Upscale Indian restaurant Zaika New York a bold new entry

Tohfa-E-Zameen. Photos by Peter Ferreira.

NEW YORK – The Italian restaurant Piccolo Fiore, which was adjacent to India’s Permanent Mission to the United Nations, on 44th St. between 2nd and 3rd Avenue, has given way to a new upscale Indian restaurant, Zaika New York, founded by a New Jersey-based physician, Dr. Mandeep Oberoi, and his partner and chef, Raamanuj Sharma, a veteran in the industry who’s worked in some fine kitchens, including Bukhara Delhi, Nirvana in Beverly Hills, and Tamarind Tribeca, honored with Michelin stars three years running.

Some fans of Piccolo Fiore still walk in, revealed Oberoi, as he joined me briefly at a table, for dinner, at Zaika. Finding that the only thing left of the place is the bar, with the food on the menu – served on tables behind a curved brick façade – changed from staple favorites like prosciutto with melon, chicken marsala, pasta Bolognese, or veal scallopini, to names they find it hard to pronounce, they settle for a drink, to reminisce about old times.

“I convinced them to try some of our appetizers,” said Oberoi. “They loved it, and came back.”

Zaika New York.

Zaika New York is unique in upscale Indian restaurants in Manhattan, in at least one respect: there’s no fusion food, or attempt at a pan India cuisine; focus is entirely on traditional, sumptuous, aromatic North Indian fare cooked with a variety of spices – on the mild side, that don’t get in the way of actually tasting the flavors. There’s a heavy tilt towards meat-based dishes, inspired mostly from the regions of Punjab, from where Oberoi is originally from.

“We decided to take two steps backs, to the traditional,” said Oberoi, asked on the absence of fusion food in the menu.

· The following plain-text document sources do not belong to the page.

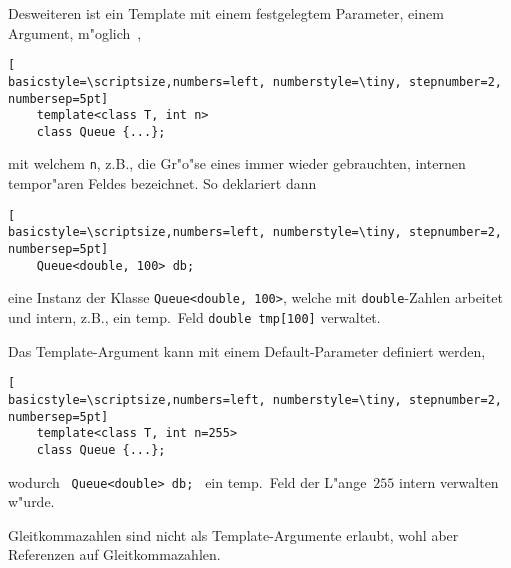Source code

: Desweiteren ist ein Template mit einem festgelegtem Parameter, einem Argument,
m"oglich~\cite[p.397ff]{KirchPrinz:2002:OOP},
%
\begin{lstlisting}[
basicstyle=\scriptsize,numbers=left, numberstyle=\tiny, stepnumber=2, numbersep=5pt]
    template<class T, int n>
    class Queue {...};
\end{lstlisting}
mit welchem \texttt{n}, z.B., die Gr"o"se eines immer wieder gebrauchten,
internen tempor"aren Feldes bezeichnet. So deklariert dann
%
\begin{lstlisting}[
basicstyle=\scriptsize,numbers=left, numberstyle=\tiny, stepnumber=2, numbersep=5pt]
    Queue<double, 100> db;
\end{lstlisting}
eine Instanz der Klasse \verb|Queue<double, 100>|, welche mit \verb|double|-Zahlen
arbeitet und intern, z.B., ein temp.\  Feld \verb|double tmp[100]| verwaltet.

Das Template-Argument kann mit einem Default-Parameter definiert werden,
%
\begin{lstlisting}[
basicstyle=\scriptsize,numbers=left, numberstyle=\tiny, stepnumber=2, numbersep=5pt]
    template<class T, int n=255>
    class Queue {...};
\end{lstlisting}
wodurch \verb| Queue<double> db; |  ein temp.\  Feld der L"ange~$255$ intern verwalten
w"urde.

Gleitkommazahlen sind nicht als Template-Argumente erlaubt, wohl aber Referenzen auf
Gleitkommazahlen.
%
%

It’s a bold move. A welcome one, though.

Interior of Zaika New York.

The interior of Zaika has a meditative appeal to it, almost Zen-inspired, with a panel on Buddha finding prime space in the 150-seat restaurant. There’s also an enclosed private space at the back for a dozen people, or more, suitable for the delegate-rich crowd at the United Nations, a few blocks away.

The food at Zaika, like its name, is succulent and tasteful, explodes with multiple flavors in the mouth. A special recommendation is Tohfa-E-Zameen (which I would have gone for just in respect for the earthy name of it). A trio of miniature tikkis, the patties are stuffed with cheese and herbs, with a dash of blueberry chutney; beetroot with a combination of nuts and spicy tomatillo, and arrow leaf spinach with honey ginger chutney.

Zaafrani Machli

The restaurateurs at Zaika seemed to have taken a huge liking to the word ‘zameen’ (Earth). Their standout for dinner is ‘Zameen-E-Doz’ – tender Dover sole rolled in aromatic spices, served in saffron coconut sauce, with grilled dragon fruit. At $41, it’s their signature dish, and doesn’t disappoint. No doubt, the dish is also made keeping in mind the international clientele in the neighborhood. There’s also a delicious tandoori seabass (Zaafrani Machli), with buttered sauted brussel sprouts, carrots, potatoes, pink pepper and fennel cognac sauce, that was a hit at my table.

I’d walked in with a good appetite. After trying the superbly concocted tikkis, it spruced me up for the rest of the evening. As the evening wore on, I discovered that the food at Zaika didn’t intimidate the palate, nor did it overwhelm with its rich ingredients. In fact, one dish led to the craving for another on the anvil.

The Paneer Akbari with its sweet dhoda and cilantro and the Rajasthani Sooley, tenderly grilled lamb kebabs, with crispy bok choy and mango-mint chutney, were also a nod to some of the favorite dishes that proliferates in North India, with a sweet twist to it. The Tawa Scallops were seared to perfection, with a lip smacking combination of saffron chili, red pepper ajwain, and spiced chutney.

Zaika New York owners Dr. Mandeep Oberoi and chef Raamanuj Sharma.

As far as I’m concerned, an Indian restaurant to pass muster, has to get its trick right on lamb chops. The grilled lamb chops by chef Hemant Mathur at Tulsi, apart from some of his other restaurants now in Manhattan, including Malai Marke, and chef Prasad Chirnomula’s effort at Thali, remain my overwhelming favorites. The lamb chops they serve up are a delicacy to be savored once in a while, to feel the taste of real grilled meat.

The tandoor lamb chops at Zaika New York were done well too; shouldn’t be missed. They were tender, and mixed with shata pepper, marble potatoes, spicy plum and glazed pears, gave off a feeling of pleasant fullness.